Skywarp was quickly realising how much he liked this girl.

“Only the pretty ones,” he told her.

“And how many fall for it?”

“You’d be the first. But I’m okay with that if you are.”

“That’s why you haven’t told me your name, isn’t it? So I can’t go and look you up and see how you're full of slag.”

Oh, he really liked this one.

“Tell you what.” He leaned across the table, secretly taking hold of one of her high-grade glasses. “I’ll let you figure it out my name for yourself… or I’ll tell you on our second date. But, in the meantime, I have some planets to go save.”

He winked just as his teleportation drive kicked in, and he materialised next to Starscream and TC (and Slipstream, for some reason) with his pilfered drink miraculously un-spilled.

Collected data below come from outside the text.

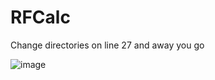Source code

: # RFCalc

Change directories on line 27 and away you go

![image](https://user-images.githubusercontent.com/12002902/57039460-4becaa80-6c22-11e9-8e51-8fd91879fbf0.png)
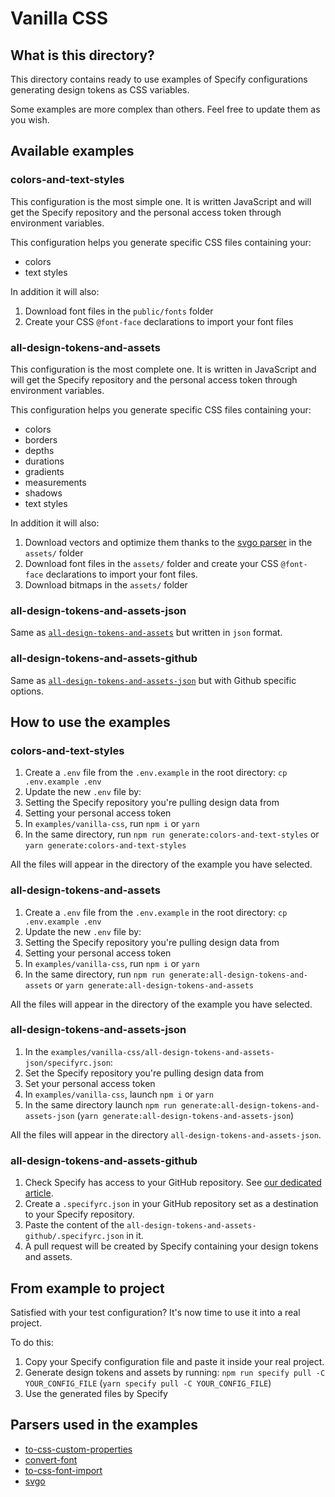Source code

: # Vanilla CSS

## What is this directory?
This directory contains ready to use examples of Specify configurations generating design tokens as CSS variables.

Some examples are more complex than others. Feel free to update them as you wish.

## Available examples
### colors-and-text-styles
This configuration is the most simple one. It is written JavaScript and will get the Specify repository and the personal access token through environment variables.

This configuration helps you generate specific CSS files containing your:
- colors
- text styles

In addition it will also:
1. Download font files in the `public/fonts` folder
2. Create your CSS `@font-face` declarations to import your font files

### all-design-tokens-and-assets
This configuration is the most complete one. It is written in JavaScript and will get the Specify repository and the personal access token through environment variables.

This configuration helps you generate specific CSS files containing your:
- colors
- borders
- depths
- durations
- gradients
- measurements
- shadows
- text styles

In addition it will also:
1. Download vectors and optimize them thanks to the [svgo parser](https://github.com/Specifyapp/parsers/tree/master/parsers/svgo) in the `assets/` folder
2. Download font files in the `assets/` folder and create your CSS `@font-face` declarations to import your font files. 
3. Download bitmaps in the `assets/` folder

### all-design-tokens-and-assets-json
Same as [`all-design-tokens-and-assets`](###all-design-tokens-and-assets) but written in `json` format.

### all-design-tokens-and-assets-github
Same as [`all-design-tokens-and-assets-json`](###all-design-tokens-and-assets-json) but with Github specific options.

## How to use the examples

### colors-and-text-styles
1. Create a `.env` file from the `.env.example` in the root directory: `cp .env.example .env`
2. Update the new `.env` file by:
  1. Setting the Specify repository you're pulling design data from
  2. Setting your personal access token
3. In `examples/vanilla-css`, run `npm i` or `yarn`
4. In the same directory, run `npm run generate:colors-and-text-styles` or `yarn generate:colors-and-text-styles`

All the files will appear in the directory of the example you have selected.

### all-design-tokens-and-assets

1. Create a `.env` file from the `.env.example` in the root directory: `cp .env.example .env`
2. Update the new `.env` file by:
  1. Setting the Specify repository you're pulling design data from
  2. Setting your personal access token
3. In `examples/vanilla-css`, run `npm i` or `yarn`
4. In the same directory, run `npm run generate:all-design-tokens-and-assets` or `yarn generate:all-design-tokens-and-assets`

All the files will appear in the directory of the example you have selected.

### all-design-tokens-and-assets-json

1. In the `examples/vanilla-css/all-design-tokens-and-assets-json/specifyrc.json`:
  1. Set the Specify repository you're pulling design data from
  2. Set your personal access token
2. In `examples/vanilla-css`, launch `npm i` or `yarn`
3. In the same directory launch `npm run generate:all-design-tokens-and-assets-json` (`yarn generate:all-design-tokens-and-assets-json`)

All the files will appear in the directory `all-design-tokens-and-assets-json`.
### all-design-tokens-and-assets-github
1. Check Specify has access to your GitHub repository. See [our dedicated article](https://help.specifyapp.com/en/articles/4722440-add-github-as-a-destination).
2. Create a `.specifyrc.json` in your GitHub repository set as a destination to your Specify repository.
3. Paste the content of the `all-design-tokens-and-assets-github/.specifyrc.json` in it.
4. A pull request will be created by Specify containing your design tokens and assets.

## From example to project
Satisfied with your test configuration? It's now time to use it into a real project.

To do this:
1. Copy your Specify configuration file and paste it inside your real project.
2. Generate design tokens and assets by running: `npm run specify pull -C YOUR_CONFIG_FILE` (`yarn specify pull -C YOUR_CONFIG_FILE`)
3. Use the generated files by Specify

## Parsers used in the examples
- [to-css-custom-properties](https://github.com/Specifyapp/parsers/tree/master/parsers/to-css-custom-properties)
- [convert-font](https://github.com/Specifyapp/parsers/tree/master/parsers/convert-font)
- [to-css-font-import](https://github.com/Specifyapp/parsers/tree/master/parsers/to-css-font-import)
- [svgo](https://github.com/Specifyapp/parsers/tree/master/parsers/svgo)
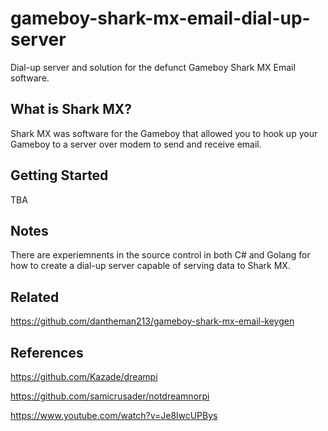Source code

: # gameboy-shark-mx-email-dial-up-server

Dial-up server and solution for the defunct Gameboy Shark MX Email software.

## What is Shark MX?

Shark MX was software for the Gameboy that allowed you to hook up your Gameboy to a server over modem to send and receive email.

## Getting Started

TBA

## Notes

There are experiemnents in the source control in both C# and Golang for how to create a dial-up server capable of serving data to Shark MX.

## Related

https://github.com/dantheman213/gameboy-shark-mx-email-keygen

## References

https://github.com/Kazade/dreampi

https://github.com/samicrusader/notdreamnorpi

https://www.youtube.com/watch?v=Je8lwcUPBys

He would have rather had some more time with Moonracer, of course. But beggars couldn’t be choosers… and he expected to hear from her again that very evening.

Assuming he’d survive whatever Starscream was glaring at him over now.

Oh. The Amishena disguise thing. Why was he angry about that?

“Well, I think it was pretty good,” Skywarp informed him, “considering what we had to work with.”

And then he went right back to thinking of Moonracer, so he didn’t really hear or care about anything else that followed.